Op-Ed

Cut the Politics and Make a Smarter Transportation Funding Deal


Tax-cut tradeoffs might make for good politics but they make for bad policy.

Published on Jul 18, 2016 in Tax and Budget

This op-ed appeared in the July 16, 2016 edition of the Star-Ledger.

New Jersey’s leaders must resist so-called “tax fairness” proposals that would bring more pain than fairness to the overwhelming majority of the state’s residents. But the longer New Jersey goes without securing a new deal injecting some financial life into its nearly-bankrupt Transportation Trust Fund, the louder the voices urging our leaders to cut a deal – any deal – will become.

The deals that Gov. Christie, Senate President Sweeney and Assembly Speaker Prieto have put forth simply aren’t deals worth making.

Instead of continuing to hold essential funding for transportation hostage to special interests seeking big tax cuts that will accelerate New Jersey’s steady decline, our leaders must lead.

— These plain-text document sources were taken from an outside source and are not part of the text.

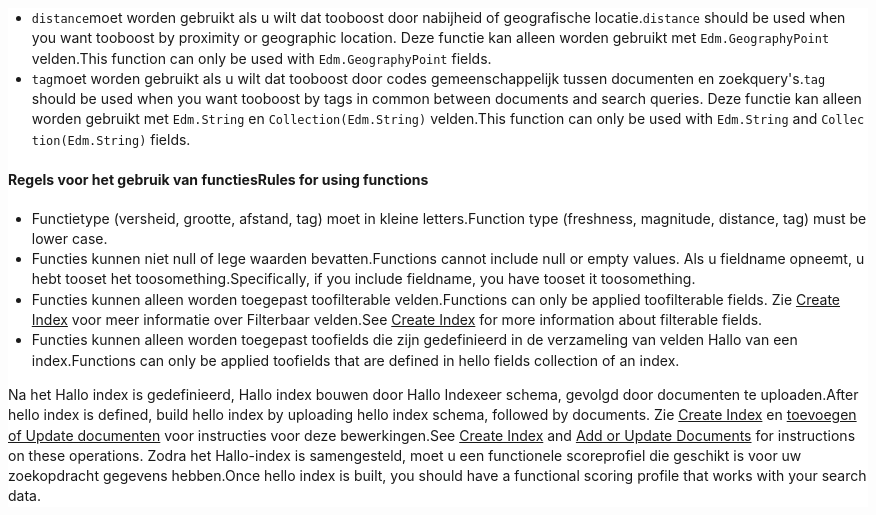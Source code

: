 * <span data-ttu-id="7ca49-182">`distance`moet worden gebruikt als u wilt dat tooboost door nabijheid of geografische locatie.</span><span class="sxs-lookup"><span data-stu-id="7ca49-182">`distance` should be used when you want tooboost by proximity or geographic location.</span></span> <span data-ttu-id="7ca49-183">Deze functie kan alleen worden gebruikt met `Edm.GeographyPoint` velden.</span><span class="sxs-lookup"><span data-stu-id="7ca49-183">This function can only be used with `Edm.GeographyPoint` fields.</span></span>
* <span data-ttu-id="7ca49-184">`tag`moet worden gebruikt als u wilt dat tooboost door codes gemeenschappelijk tussen documenten en zoekquery's.</span><span class="sxs-lookup"><span data-stu-id="7ca49-184">`tag` should be used when you want tooboost by tags in common between documents and search queries.</span></span> <span data-ttu-id="7ca49-185">Deze functie kan alleen worden gebruikt met `Edm.String` en `Collection(Edm.String)` velden.</span><span class="sxs-lookup"><span data-stu-id="7ca49-185">This function can only be used with `Edm.String` and `Collection(Edm.String)` fields.</span></span>

#### <a name="rules-for-using-functions"></a><span data-ttu-id="7ca49-186">Regels voor het gebruik van functies</span><span class="sxs-lookup"><span data-stu-id="7ca49-186">Rules for using functions</span></span>
* <span data-ttu-id="7ca49-187">Functietype (versheid, grootte, afstand, tag) moet in kleine letters.</span><span class="sxs-lookup"><span data-stu-id="7ca49-187">Function type (freshness, magnitude, distance, tag) must be lower case.</span></span>
* <span data-ttu-id="7ca49-188">Functies kunnen niet null of lege waarden bevatten.</span><span class="sxs-lookup"><span data-stu-id="7ca49-188">Functions cannot include null or empty values.</span></span> <span data-ttu-id="7ca49-189">Als u fieldname opneemt, u hebt tooset het toosomething.</span><span class="sxs-lookup"><span data-stu-id="7ca49-189">Specifically, if you include fieldname, you have tooset it toosomething.</span></span>
* <span data-ttu-id="7ca49-190">Functies kunnen alleen worden toegepast toofilterable velden.</span><span class="sxs-lookup"><span data-stu-id="7ca49-190">Functions can only be applied toofilterable fields.</span></span> <span data-ttu-id="7ca49-191">Zie [Create Index](search-api-2015-02-28-preview.md#CreateIndex) voor meer informatie over Filterbaar velden.</span><span class="sxs-lookup"><span data-stu-id="7ca49-191">See [Create Index](search-api-2015-02-28-preview.md#CreateIndex) for more information about filterable fields.</span></span>
* <span data-ttu-id="7ca49-192">Functies kunnen alleen worden toegepast toofields die zijn gedefinieerd in de verzameling van velden Hallo van een index.</span><span class="sxs-lookup"><span data-stu-id="7ca49-192">Functions can only be applied toofields that are defined in hello fields collection of an index.</span></span>

<span data-ttu-id="7ca49-193">Na het Hallo index is gedefinieerd, Hallo index bouwen door Hallo Indexeer schema, gevolgd door documenten te uploaden.</span><span class="sxs-lookup"><span data-stu-id="7ca49-193">After hello index is defined, build hello index by uploading hello index schema, followed by documents.</span></span> <span data-ttu-id="7ca49-194">Zie [Create Index](search-api-2015-02-28-preview.md#CreateIndex) en [toevoegen of Update documenten](search-api-2015-02-28-preview.md#AddOrUpdateDocuments) voor instructies voor deze bewerkingen.</span><span class="sxs-lookup"><span data-stu-id="7ca49-194">See [Create Index](search-api-2015-02-28-preview.md#CreateIndex) and [Add or Update Documents](search-api-2015-02-28-preview.md#AddOrUpdateDocuments) for instructions on these operations.</span></span> <span data-ttu-id="7ca49-195">Zodra het Hallo-index is samengesteld, moet u een functionele scoreprofiel die geschikt is voor uw zoekopdracht gegevens hebben.</span><span class="sxs-lookup"><span data-stu-id="7ca49-195">Once hello index is built, you should have a functional scoring profile that works with your search data.</span></span>

<a name="bkmk_template"></a>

With weeks left to go, legislators must return to Trenton and ensure there will be money in the Transportation Trust Fund come Labor Day. But they should reject both deals on the table and fix our transportation-funding crisis without creating new crises.

A true compromise would shelve most of the tax cuts and hold their budget impact to under $400 million a year. And if that’s not good enough to satisfy Grover Norquist and the governor, then lawmakers have no choice but to patch together enough additional debt to make it to 2018. It’s not ideal, but the havoc that the current alternatives would wreak on our state’s future is too grave a threat.

The Christie/Assembly plan would save the average New Jersey family less than $6 a week but cost New Jersey $1.8 billion a year, depriving New Jersey of resources it needs to thrive, from helping to make college affordable to protecting our environment to ensuring that the least fortunate among us have adequate assistance to get by.

Meanwhile, the Senate plan would blow a nearly $900 million a year hole in the state budget while repealing a common-sense tax on inherited wealth – the estate tax – that helps fight inequality and boost the common good. This would give a big tax break to people who hardly need a break – those inheriting estates with over $675,000 in taxable assets. Fewer than 5,000 of the 70,000 people who die each year in New Jersey are wealthy enough to be passing estates this large onto their heirs.

Tax-cut tradeoffs might make for good politics but they make for bad policy. If our leaders feel they must include these tradeoffs, they should limit the impact on the budget as much as possible.

Take, for example, the proposal to raise the gas tax, increase the state EITC, expand the tax break on retirement income and raise the estate tax threshold to $2 million. It would address some tax issues without breaking New Jersey’s piggy bank or needlessly delivering extravagant rewards to New Jersey’s fortunate few. The total price tag would be less than $400 million.

But therein lies a key problem: less than $400 million in tax cuts is unlikely to satiate the appetite of a governor increasingly concerned with burnishing his credentials for a national political audience. So then what? Should lawmakers let the governor feed the state a bottle of poison, even when they’ve read the warning label?

No. And the good news is they don’t have to.

They could instead follow the lead of Assemblyman Wisniewski and put forward a proposal to finance new debt at a cost of $150 million to $300 million to maintain two years of transportation projects, which will permit current and a few future projects to be funded, keep people working and pass the task of enacting stable, long-term funding to a new governor and legislature in 2018.

While that’s certainly not the long-term transportation-funding fix that we and other advocates had hoped for, it is much better for New Jersey’s long-term health and growth than cutting a very bad deal.